§ EXERCISE
Copy out the data below as written; omit any images.

[Start of section]

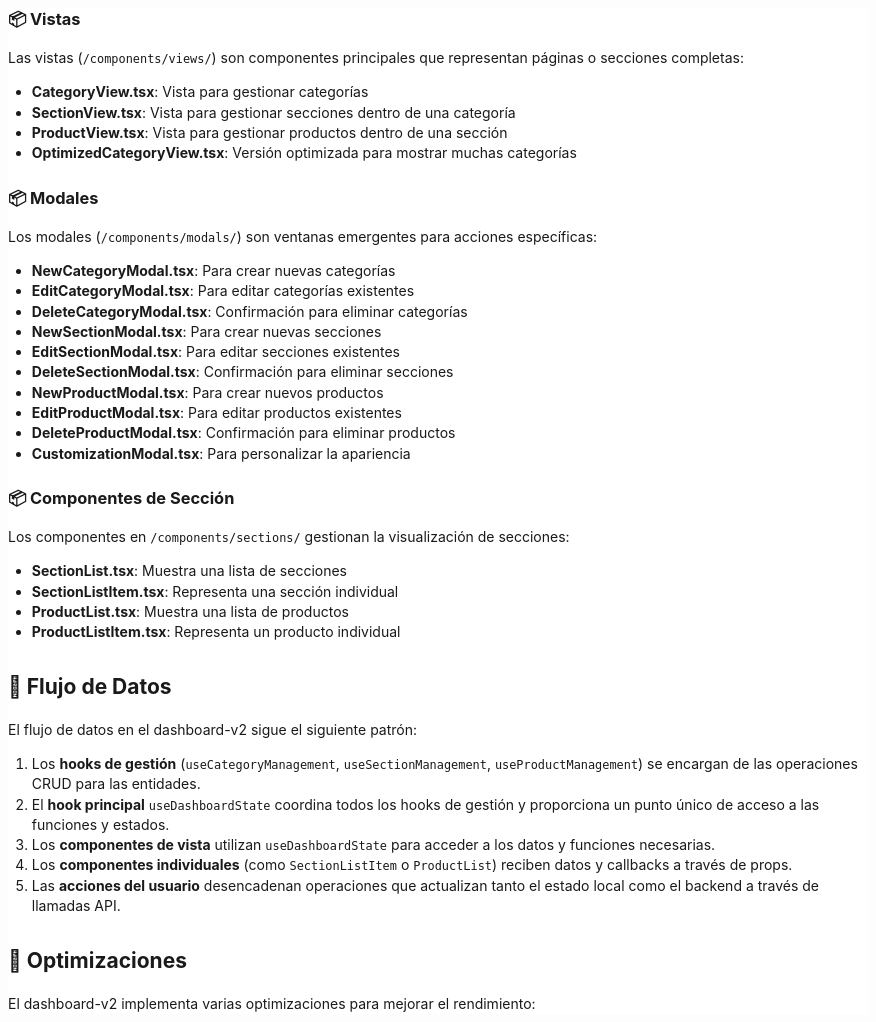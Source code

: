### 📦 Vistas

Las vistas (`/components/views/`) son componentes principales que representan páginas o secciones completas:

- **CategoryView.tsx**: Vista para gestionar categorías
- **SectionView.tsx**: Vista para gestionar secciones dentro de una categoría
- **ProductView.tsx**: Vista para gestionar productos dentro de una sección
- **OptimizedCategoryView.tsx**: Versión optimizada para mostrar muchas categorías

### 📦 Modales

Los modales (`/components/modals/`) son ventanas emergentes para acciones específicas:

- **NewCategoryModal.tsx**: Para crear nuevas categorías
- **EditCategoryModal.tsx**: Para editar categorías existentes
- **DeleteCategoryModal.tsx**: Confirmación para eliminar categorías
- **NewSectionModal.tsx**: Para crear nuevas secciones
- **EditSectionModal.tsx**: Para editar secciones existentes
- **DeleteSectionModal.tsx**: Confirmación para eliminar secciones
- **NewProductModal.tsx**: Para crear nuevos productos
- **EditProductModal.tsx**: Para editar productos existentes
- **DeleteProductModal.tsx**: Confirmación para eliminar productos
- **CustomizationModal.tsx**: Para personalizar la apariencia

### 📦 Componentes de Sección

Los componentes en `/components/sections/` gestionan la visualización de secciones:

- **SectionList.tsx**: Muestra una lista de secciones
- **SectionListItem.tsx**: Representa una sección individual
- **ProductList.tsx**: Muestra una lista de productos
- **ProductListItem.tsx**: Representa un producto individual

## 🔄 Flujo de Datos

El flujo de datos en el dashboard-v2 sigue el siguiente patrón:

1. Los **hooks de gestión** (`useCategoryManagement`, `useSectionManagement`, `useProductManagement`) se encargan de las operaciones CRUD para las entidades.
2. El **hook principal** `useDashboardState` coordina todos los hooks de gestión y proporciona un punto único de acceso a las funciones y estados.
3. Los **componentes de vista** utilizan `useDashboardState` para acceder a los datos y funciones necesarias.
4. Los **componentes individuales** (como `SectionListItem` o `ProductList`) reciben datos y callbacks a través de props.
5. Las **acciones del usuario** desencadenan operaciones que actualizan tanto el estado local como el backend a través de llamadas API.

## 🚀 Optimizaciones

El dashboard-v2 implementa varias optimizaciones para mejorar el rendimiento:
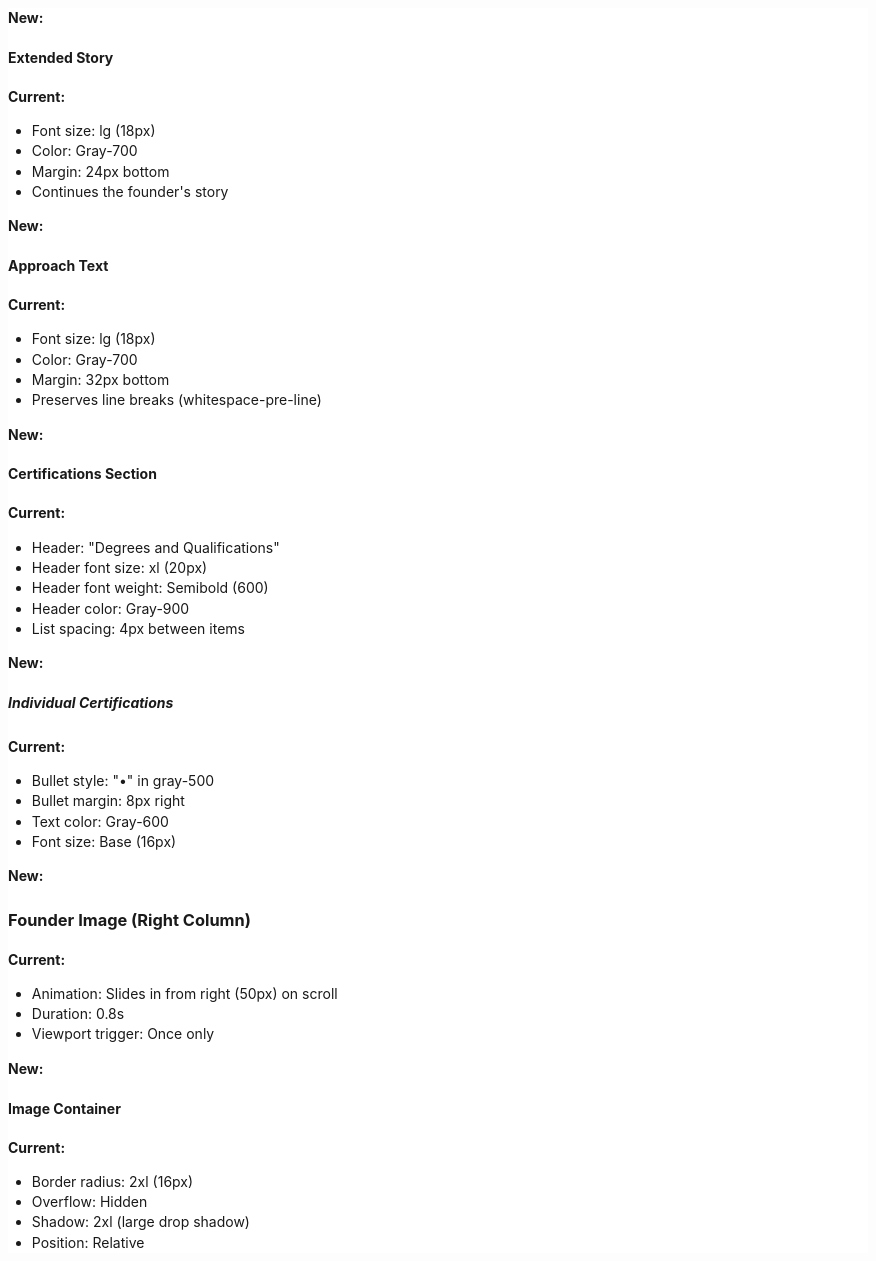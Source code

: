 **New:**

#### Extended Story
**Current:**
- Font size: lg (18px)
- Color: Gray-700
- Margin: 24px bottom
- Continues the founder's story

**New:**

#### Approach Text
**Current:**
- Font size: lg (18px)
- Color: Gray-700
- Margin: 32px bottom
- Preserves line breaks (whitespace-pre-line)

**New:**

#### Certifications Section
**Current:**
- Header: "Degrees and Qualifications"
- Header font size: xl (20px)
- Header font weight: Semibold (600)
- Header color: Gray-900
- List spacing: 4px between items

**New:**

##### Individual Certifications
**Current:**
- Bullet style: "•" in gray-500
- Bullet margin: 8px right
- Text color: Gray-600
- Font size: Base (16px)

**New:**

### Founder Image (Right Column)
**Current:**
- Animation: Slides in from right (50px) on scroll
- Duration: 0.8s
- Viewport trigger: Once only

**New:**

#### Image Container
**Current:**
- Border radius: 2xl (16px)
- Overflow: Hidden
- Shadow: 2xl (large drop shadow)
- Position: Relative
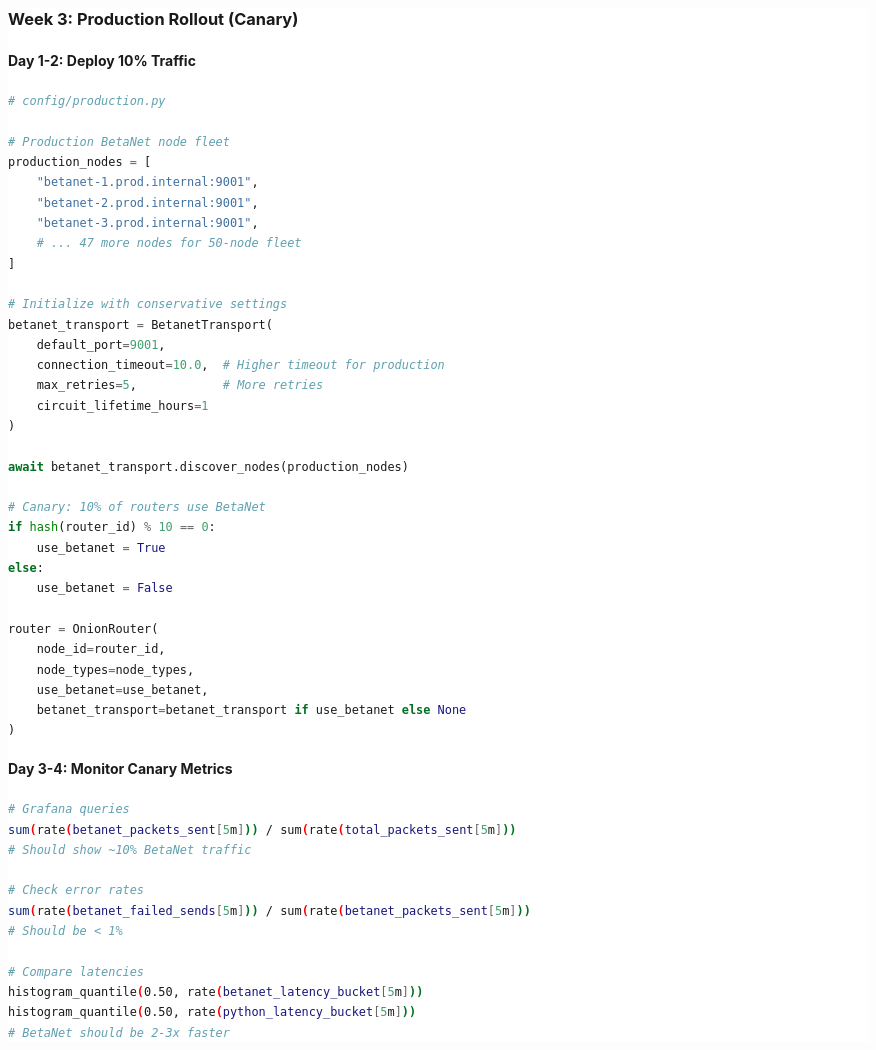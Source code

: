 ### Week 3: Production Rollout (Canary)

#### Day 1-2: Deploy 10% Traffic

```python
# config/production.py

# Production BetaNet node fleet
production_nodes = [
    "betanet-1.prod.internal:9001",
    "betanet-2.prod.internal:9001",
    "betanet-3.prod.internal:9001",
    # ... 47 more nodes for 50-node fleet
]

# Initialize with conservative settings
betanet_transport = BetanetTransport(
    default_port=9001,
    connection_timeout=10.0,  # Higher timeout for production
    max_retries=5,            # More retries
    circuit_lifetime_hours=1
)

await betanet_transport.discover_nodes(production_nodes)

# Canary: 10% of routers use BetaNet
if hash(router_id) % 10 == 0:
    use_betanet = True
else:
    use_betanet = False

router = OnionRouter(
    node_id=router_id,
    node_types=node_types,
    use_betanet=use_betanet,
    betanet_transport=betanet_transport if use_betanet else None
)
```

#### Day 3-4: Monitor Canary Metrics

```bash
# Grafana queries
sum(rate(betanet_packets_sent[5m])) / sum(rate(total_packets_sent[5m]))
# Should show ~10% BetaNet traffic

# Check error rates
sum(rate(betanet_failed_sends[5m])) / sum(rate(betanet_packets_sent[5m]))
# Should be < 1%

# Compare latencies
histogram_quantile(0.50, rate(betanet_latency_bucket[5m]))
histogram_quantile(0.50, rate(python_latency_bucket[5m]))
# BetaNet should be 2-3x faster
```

[End of section]

§ OUTPUT FOR THIS TASK
Source code

:### 📦 Vistas

Las vistas (`/components/views/`) son componentes principales que representan páginas o secciones completas:

- **CategoryView.tsx**: Vista para gestionar categorías
- **SectionView.tsx**: Vista para gestionar secciones dentro de una categoría
- **ProductView.tsx**: Vista para gestionar productos dentro de una sección
- **OptimizedCategoryView.tsx**: Versión optimizada para mostrar muchas categorías

### 📦 Modales

Los modales (`/components/modals/`) son ventanas emergentes para acciones específicas:

- **NewCategoryModal.tsx**: Para crear nuevas categorías
- **EditCategoryModal.tsx**: Para editar categorías existentes
- **DeleteCategoryModal.tsx**: Confirmación para eliminar categorías
- **NewSectionModal.tsx**: Para crear nuevas secciones
- **EditSectionModal.tsx**: Para editar secciones existentes
- **DeleteSectionModal.tsx**: Confirmación para eliminar secciones
- **NewProductModal.tsx**: Para crear nuevos productos
- **EditProductModal.tsx**: Para editar productos existentes
- **DeleteProductModal.tsx**: Confirmación para eliminar productos
- **CustomizationModal.tsx**: Para personalizar la apariencia

### 📦 Componentes de Sección

Los componentes en `/components/sections/` gestionan la visualización de secciones:

- **SectionList.tsx**: Muestra una lista de secciones
- **SectionListItem.tsx**: Representa una sección individual
- **ProductList.tsx**: Muestra una lista de productos
- **ProductListItem.tsx**: Representa un producto individual

## 🔄 Flujo de Datos

El flujo de datos en el dashboard-v2 sigue el siguiente patrón:

1. Los **hooks de gestión** (`useCategoryManagement`, `useSectionManagement`, `useProductManagement`) se encargan de las operaciones CRUD para las entidades.
2. El **hook principal** `useDashboardState` coordina todos los hooks de gestión y proporciona un punto único de acceso a las funciones y estados.
3. Los **componentes de vista** utilizan `useDashboardState` para acceder a los datos y funciones necesarias.
4. Los **componentes individuales** (como `SectionListItem` o `ProductList`) reciben datos y callbacks a través de props.
5. Las **acciones del usuario** desencadenan operaciones que actualizan tanto el estado local como el backend a través de llamadas API.

## 🚀 Optimizaciones

El dashboard-v2 implementa varias optimizaciones para mejorar el rendimiento:
Source code

: **New:**

#### Extended Story
**Current:**
- Font size: lg (18px)
- Color: Gray-700
- Margin: 24px bottom
- Continues the founder's story

**New:**

#### Approach Text
**Current:**
- Font size: lg (18px)
- Color: Gray-700
- Margin: 32px bottom
- Preserves line breaks (whitespace-pre-line)

**New:**

#### Certifications Section
**Current:**
- Header: "Degrees and Qualifications"
- Header font size: xl (20px)
- Header font weight: Semibold (600)
- Header color: Gray-900
- List spacing: 4px between items

**New:**

##### Individual Certifications
**Current:**
- Bullet style: "•" in gray-500
- Bullet margin: 8px right
- Text color: Gray-600
- Font size: Base (16px)

**New:**

### Founder Image (Right Column)
**Current:**
- Animation: Slides in from right (50px) on scroll
- Duration: 0.8s
- Viewport trigger: Once only

**New:**

#### Image Container
**Current:**
- Border radius: 2xl (16px)
- Overflow: Hidden
- Shadow: 2xl (large drop shadow)
- Position: Relative
Source code

: ### Week 3: Production Rollout (Canary)

#### Day 1-2: Deploy 10% Traffic

```python
# config/production.py

# Production BetaNet node fleet
production_nodes = [
    "betanet-1.prod.internal:9001",
    "betanet-2.prod.internal:9001",
    "betanet-3.prod.internal:9001",
    # ... 47 more nodes for 50-node fleet
]

# Initialize with conservative settings
betanet_transport = BetanetTransport(
    default_port=9001,
    connection_timeout=10.0,  # Higher timeout for production
    max_retries=5,            # More retries
    circuit_lifetime_hours=1
)

await betanet_transport.discover_nodes(production_nodes)

# Canary: 10% of routers use BetaNet
if hash(router_id) % 10 == 0:
    use_betanet = True
else:
    use_betanet = False

router = OnionRouter(
    node_id=router_id,
    node_types=node_types,
    use_betanet=use_betanet,
    betanet_transport=betanet_transport if use_betanet else None
)
```

#### Day 3-4: Monitor Canary Metrics

```bash
# Grafana queries
sum(rate(betanet_packets_sent[5m])) / sum(rate(total_packets_sent[5m]))
# Should show ~10% BetaNet traffic

# Check error rates
sum(rate(betanet_failed_sends[5m])) / sum(rate(betanet_packets_sent[5m]))
# Should be < 1%

# Compare latencies
histogram_quantile(0.50, rate(betanet_latency_bucket[5m]))
histogram_quantile(0.50, rate(python_latency_bucket[5m]))
# BetaNet should be 2-3x faster
```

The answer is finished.